Task instructions -
Scan the material below and count each line with the string "theorem". Reply with the count alone.
━━━━━━━━━━
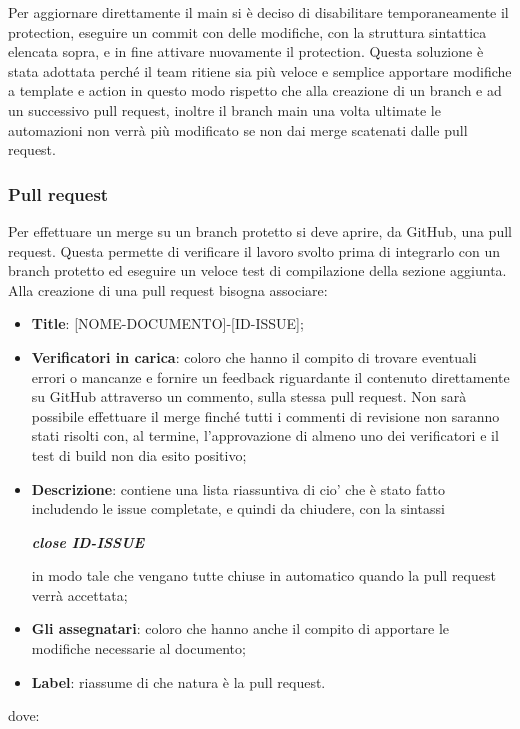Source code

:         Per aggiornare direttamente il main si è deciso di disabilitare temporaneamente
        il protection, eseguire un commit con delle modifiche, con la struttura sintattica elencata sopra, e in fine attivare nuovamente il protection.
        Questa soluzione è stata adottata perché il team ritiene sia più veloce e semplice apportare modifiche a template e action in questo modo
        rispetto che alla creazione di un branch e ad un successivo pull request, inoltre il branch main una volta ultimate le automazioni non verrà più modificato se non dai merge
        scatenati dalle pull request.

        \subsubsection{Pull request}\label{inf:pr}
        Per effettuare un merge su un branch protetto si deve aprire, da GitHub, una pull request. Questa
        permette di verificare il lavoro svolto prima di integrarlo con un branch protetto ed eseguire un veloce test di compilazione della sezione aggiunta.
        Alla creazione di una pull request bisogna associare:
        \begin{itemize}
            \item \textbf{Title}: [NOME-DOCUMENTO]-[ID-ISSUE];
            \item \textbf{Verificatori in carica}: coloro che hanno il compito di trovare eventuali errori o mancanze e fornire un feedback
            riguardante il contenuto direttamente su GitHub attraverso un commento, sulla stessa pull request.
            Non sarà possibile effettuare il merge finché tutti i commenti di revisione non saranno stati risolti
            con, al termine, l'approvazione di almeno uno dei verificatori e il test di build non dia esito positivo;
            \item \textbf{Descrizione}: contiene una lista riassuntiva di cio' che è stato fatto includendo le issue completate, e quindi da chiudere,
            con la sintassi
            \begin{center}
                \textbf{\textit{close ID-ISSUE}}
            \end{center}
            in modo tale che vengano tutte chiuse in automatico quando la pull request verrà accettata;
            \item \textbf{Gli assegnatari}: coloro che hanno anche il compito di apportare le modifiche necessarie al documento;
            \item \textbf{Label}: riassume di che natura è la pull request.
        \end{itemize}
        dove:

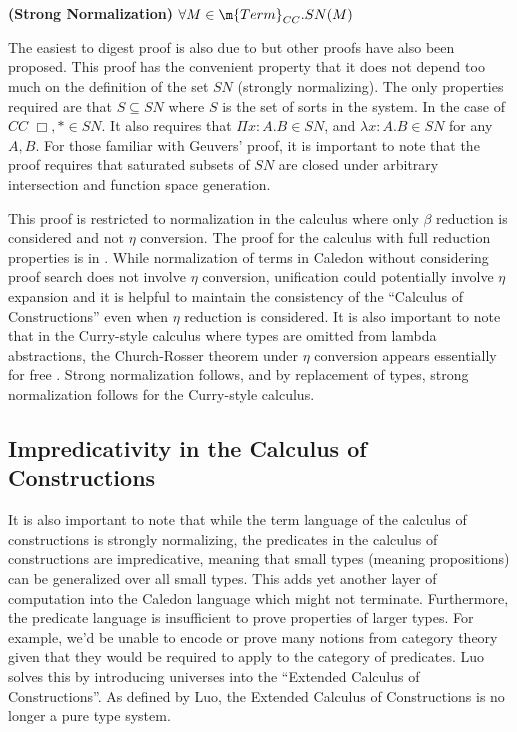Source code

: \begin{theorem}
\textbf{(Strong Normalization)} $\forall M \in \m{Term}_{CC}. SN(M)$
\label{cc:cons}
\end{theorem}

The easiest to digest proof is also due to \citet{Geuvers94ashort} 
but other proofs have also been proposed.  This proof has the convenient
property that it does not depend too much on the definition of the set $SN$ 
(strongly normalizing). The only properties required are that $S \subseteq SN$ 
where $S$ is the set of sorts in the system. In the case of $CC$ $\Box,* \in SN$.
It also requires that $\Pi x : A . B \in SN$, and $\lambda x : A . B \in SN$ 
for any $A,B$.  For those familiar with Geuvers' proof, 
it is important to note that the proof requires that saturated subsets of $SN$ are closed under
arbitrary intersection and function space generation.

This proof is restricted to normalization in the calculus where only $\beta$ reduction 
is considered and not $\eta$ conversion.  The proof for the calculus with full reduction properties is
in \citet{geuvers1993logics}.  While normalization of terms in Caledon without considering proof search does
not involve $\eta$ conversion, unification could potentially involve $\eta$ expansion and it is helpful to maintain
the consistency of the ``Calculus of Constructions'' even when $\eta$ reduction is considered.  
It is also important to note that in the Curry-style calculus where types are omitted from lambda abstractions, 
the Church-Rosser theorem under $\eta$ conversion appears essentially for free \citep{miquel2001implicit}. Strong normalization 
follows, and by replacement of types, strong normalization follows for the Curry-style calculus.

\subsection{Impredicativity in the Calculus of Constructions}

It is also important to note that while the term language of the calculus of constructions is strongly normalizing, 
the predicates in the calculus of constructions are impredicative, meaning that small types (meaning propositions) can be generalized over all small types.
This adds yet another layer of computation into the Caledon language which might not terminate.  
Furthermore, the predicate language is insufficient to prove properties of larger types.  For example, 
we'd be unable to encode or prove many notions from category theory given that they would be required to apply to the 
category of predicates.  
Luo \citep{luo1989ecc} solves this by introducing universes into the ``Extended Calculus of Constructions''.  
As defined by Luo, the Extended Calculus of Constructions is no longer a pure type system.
━━━━━━━━━━
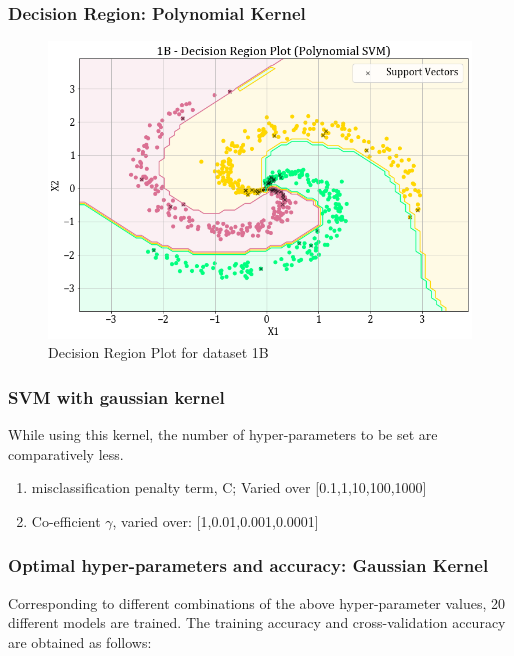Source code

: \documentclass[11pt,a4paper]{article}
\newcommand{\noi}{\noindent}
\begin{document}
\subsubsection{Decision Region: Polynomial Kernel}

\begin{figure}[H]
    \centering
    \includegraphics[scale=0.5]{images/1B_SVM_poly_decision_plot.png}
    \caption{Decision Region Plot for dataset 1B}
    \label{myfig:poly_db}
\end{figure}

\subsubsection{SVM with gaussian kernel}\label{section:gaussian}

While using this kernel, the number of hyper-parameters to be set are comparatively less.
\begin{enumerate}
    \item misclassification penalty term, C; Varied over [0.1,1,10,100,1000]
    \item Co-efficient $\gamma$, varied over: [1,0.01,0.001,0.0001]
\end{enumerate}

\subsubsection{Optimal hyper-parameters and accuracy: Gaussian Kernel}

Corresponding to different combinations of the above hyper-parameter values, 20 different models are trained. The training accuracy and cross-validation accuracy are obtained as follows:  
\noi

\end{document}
━━━━━━━━━━
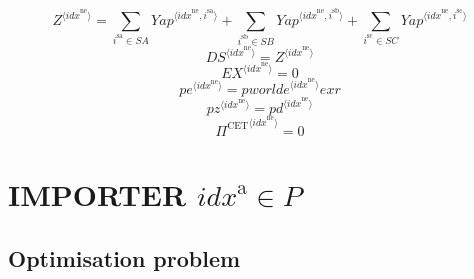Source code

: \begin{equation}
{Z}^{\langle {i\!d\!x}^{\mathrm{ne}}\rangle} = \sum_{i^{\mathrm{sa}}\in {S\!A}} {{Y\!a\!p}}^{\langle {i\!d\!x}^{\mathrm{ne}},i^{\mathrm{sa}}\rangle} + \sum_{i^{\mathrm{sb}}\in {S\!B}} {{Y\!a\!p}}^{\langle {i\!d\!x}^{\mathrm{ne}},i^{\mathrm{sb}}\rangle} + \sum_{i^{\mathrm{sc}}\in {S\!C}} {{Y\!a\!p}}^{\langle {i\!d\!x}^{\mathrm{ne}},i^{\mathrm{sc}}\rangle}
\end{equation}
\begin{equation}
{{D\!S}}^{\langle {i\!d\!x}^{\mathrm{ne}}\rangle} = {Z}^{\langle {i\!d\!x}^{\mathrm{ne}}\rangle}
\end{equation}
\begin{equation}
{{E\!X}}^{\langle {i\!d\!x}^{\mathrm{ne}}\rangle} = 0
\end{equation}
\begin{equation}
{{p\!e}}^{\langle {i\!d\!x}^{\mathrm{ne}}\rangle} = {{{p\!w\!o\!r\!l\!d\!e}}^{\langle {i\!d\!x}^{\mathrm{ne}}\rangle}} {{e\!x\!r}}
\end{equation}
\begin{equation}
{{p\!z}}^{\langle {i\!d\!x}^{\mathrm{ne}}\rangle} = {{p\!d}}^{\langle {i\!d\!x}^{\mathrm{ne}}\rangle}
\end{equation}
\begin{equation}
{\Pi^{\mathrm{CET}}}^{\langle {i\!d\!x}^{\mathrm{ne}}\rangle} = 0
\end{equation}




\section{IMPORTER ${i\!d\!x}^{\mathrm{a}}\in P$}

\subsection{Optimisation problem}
━━━━━━━━━━
Written reply -
3